As a final point, obtaining maximum gas flow from a shale cannot be achieved when there is oil in the system. The reason? Not all the oil has been converted to gas, thereby limiting the volume of gas generated, the pressure in the system, and the presence of polar-black-oil components that are strongly adsorptive.

This does not mean that oil cannot be produced from shales, however. Oil can be produced from shales (and has been for more than a century) and gas will almost always be associated with that oil, because both oil and gas are generated in the oil window. In fact, it is much more difficult to obtain high oil-flow rates, depending on the shale-oil-system type: either mudstone-dominated systems, or the less restrictive non-mudstone-dominated systems, particularly systems containing high amounts of carbonate.

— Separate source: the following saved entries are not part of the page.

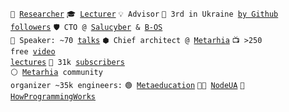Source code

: <code>🔭 [Researcher](https://linkedin.com/in/shemsedinov)</code>
<code>🎓 [Lecturer](https://github.com/HowProgrammingWorks/Index)</code>
<code>💡 Advisor</code>
<code>👷 3rd in Ukraine [by Github followers](https://github.com/search?q=location%3Aukraine)</code>
<code>🛡️ CTO @ [Salucyber](http://metarhia.com/) & [B-OS](https://b-os.tech/)</code><br>
<code>📢 Speaker: ~70 [talks](https://github.com/HowProgrammingWorks/Index/blob/master/Courses/Talks.md)</code>
<code>⬢ Chief architect @ [Metarhia](https://github.com/metarhia)</code>
<code>📺 >250 free [video lectures](https://www.youtube.com/TimurShemsedinov)</code>
<code>🔔 31k [subscribers](https://youtube.com/TimurShemsedinov)</code><br>
<code>⚪ [Metarhia](https://github.com/metarhia) community organizer ~35k engineers:</code>
<code>🟢 [Metaeducation](https://github.com/meta-edu/Index/blob/main/Docs/The-Concept-RU.md)</code>
<code>👨‍💻 [NodeUA](https://www.meetup.com/NodeUA/)</code>
<code>🌱 [HowProgrammingWorks](https://www.meetup.com/HowProgrammingWorks/)</code>
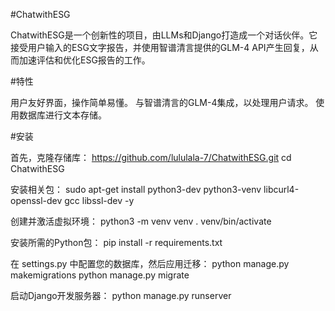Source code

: #ChatwithESG

ChatwithESG是一个创新性的项目，由LLMs和Django打造成一个对话伙伴。它接受用户输入的ESG文字报告，并使用智谱清言提供的GLM-4 API产生回复，从而加速评估和优化ESG报告的工作。

#特性

用户友好界面，操作简单易懂。
与智谱清言的GLM-4集成，以处理用户请求。
使用数据库进行文本存储。

#安装

首先，克隆存储库：
https://github.com/lululala-7/ChatwithESG.git
cd ChatwithESG

安装相关包：
sudo apt-get install python3-dev python3-venv libcurl4-openssl-dev gcc libssl-dev -y

创建并激活虚拟环境：
python3 -m venv venv
. venv/bin/activate

安装所需的Python包：
pip install -r requirements.txt

在 settings.py 中配置您的数据库，然后应用迁移：
python manage.py makemigrations
python manage.py migrate

启动Django开发服务器：
python manage.py runserver
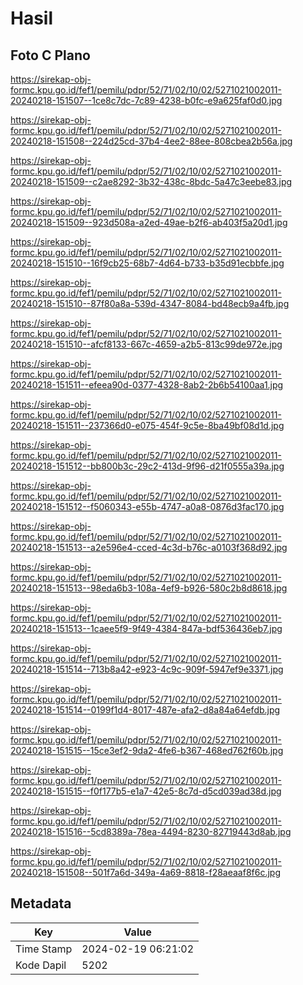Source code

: # Hasil

## Foto C Plano

https://sirekap-obj-formc.kpu.go.id/fef1/pemilu/pdpr/52/71/02/10/02/5271021002011-20240218-151507--1ce8c7dc-7c89-4238-b0fc-e9a625faf0d0.jpg

https://sirekap-obj-formc.kpu.go.id/fef1/pemilu/pdpr/52/71/02/10/02/5271021002011-20240218-151508--224d25cd-37b4-4ee2-88ee-808cbea2b56a.jpg

https://sirekap-obj-formc.kpu.go.id/fef1/pemilu/pdpr/52/71/02/10/02/5271021002011-20240218-151509--c2ae8292-3b32-438c-8bdc-5a47c3eebe83.jpg

https://sirekap-obj-formc.kpu.go.id/fef1/pemilu/pdpr/52/71/02/10/02/5271021002011-20240218-151509--923d508a-a2ed-49ae-b2f6-ab403f5a20d1.jpg

https://sirekap-obj-formc.kpu.go.id/fef1/pemilu/pdpr/52/71/02/10/02/5271021002011-20240218-151510--16f9cb25-68b7-4d64-b733-b35d91ecbbfe.jpg

https://sirekap-obj-formc.kpu.go.id/fef1/pemilu/pdpr/52/71/02/10/02/5271021002011-20240218-151510--87f80a8a-539d-4347-8084-bd48ecb9a4fb.jpg

https://sirekap-obj-formc.kpu.go.id/fef1/pemilu/pdpr/52/71/02/10/02/5271021002011-20240218-151510--afcf8133-667c-4659-a2b5-813c99de972e.jpg

https://sirekap-obj-formc.kpu.go.id/fef1/pemilu/pdpr/52/71/02/10/02/5271021002011-20240218-151511--efeea90d-0377-4328-8ab2-2b6b54100aa1.jpg

https://sirekap-obj-formc.kpu.go.id/fef1/pemilu/pdpr/52/71/02/10/02/5271021002011-20240218-151511--237366d0-e075-454f-9c5e-8ba49bf08d1d.jpg

https://sirekap-obj-formc.kpu.go.id/fef1/pemilu/pdpr/52/71/02/10/02/5271021002011-20240218-151512--bb800b3c-29c2-413d-9f96-d21f0555a39a.jpg

https://sirekap-obj-formc.kpu.go.id/fef1/pemilu/pdpr/52/71/02/10/02/5271021002011-20240218-151512--f5060343-e55b-4747-a0a8-0876d3fac170.jpg

https://sirekap-obj-formc.kpu.go.id/fef1/pemilu/pdpr/52/71/02/10/02/5271021002011-20240218-151513--a2e596e4-cced-4c3d-b76c-a0103f368d92.jpg

https://sirekap-obj-formc.kpu.go.id/fef1/pemilu/pdpr/52/71/02/10/02/5271021002011-20240218-151513--98eda6b3-108a-4ef9-b926-580c2b8d8618.jpg

https://sirekap-obj-formc.kpu.go.id/fef1/pemilu/pdpr/52/71/02/10/02/5271021002011-20240218-151513--1caee5f9-9f49-4384-847a-bdf536436eb7.jpg

https://sirekap-obj-formc.kpu.go.id/fef1/pemilu/pdpr/52/71/02/10/02/5271021002011-20240218-151514--713b8a42-e923-4c9c-909f-5947ef9e3371.jpg

https://sirekap-obj-formc.kpu.go.id/fef1/pemilu/pdpr/52/71/02/10/02/5271021002011-20240218-151514--0199f1d4-8017-487e-afa2-d8a84a64efdb.jpg

https://sirekap-obj-formc.kpu.go.id/fef1/pemilu/pdpr/52/71/02/10/02/5271021002011-20240218-151515--15ce3ef2-9da2-4fe6-b367-468ed762f60b.jpg

https://sirekap-obj-formc.kpu.go.id/fef1/pemilu/pdpr/52/71/02/10/02/5271021002011-20240218-151515--f0f177b5-e1a7-42e5-8c7d-d5cd039ad38d.jpg

https://sirekap-obj-formc.kpu.go.id/fef1/pemilu/pdpr/52/71/02/10/02/5271021002011-20240218-151516--5cd8389a-78ea-4494-8230-82719443d8ab.jpg

https://sirekap-obj-formc.kpu.go.id/fef1/pemilu/pdpr/52/71/02/10/02/5271021002011-20240218-151508--501f7a6d-349a-4a69-8818-f28aeaaf8f6c.jpg


## Metadata

| Key        | Value               |
| ---------- | ------------------- |
| Time Stamp | 2024-02-19 06:21:02 |
| Kode Dapil | 5202                |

The better economics of oil versus gas during recent decades have given shale oil and any liquids co-produced with gas a premium. In fact, the process becomes a matter of identifying not where the shale oil is (it’s everywhere), but rather where one can locate the highest oil saturations (which change during the oil window due to episodic expulsion), thereby achieving the best flow rates and better estimated ultimate recoveries.

Obviously, any oil and gas developer would prefer to be in a manufacturing mode for producing hydrocarbons from reservoirs, whether conventional or unconventional. But, for the sake of minimizing exploration and development risk, a petroleum systems approach is essential in unconventional reservoirs. And, the ultimate end-game can pay out big dividends.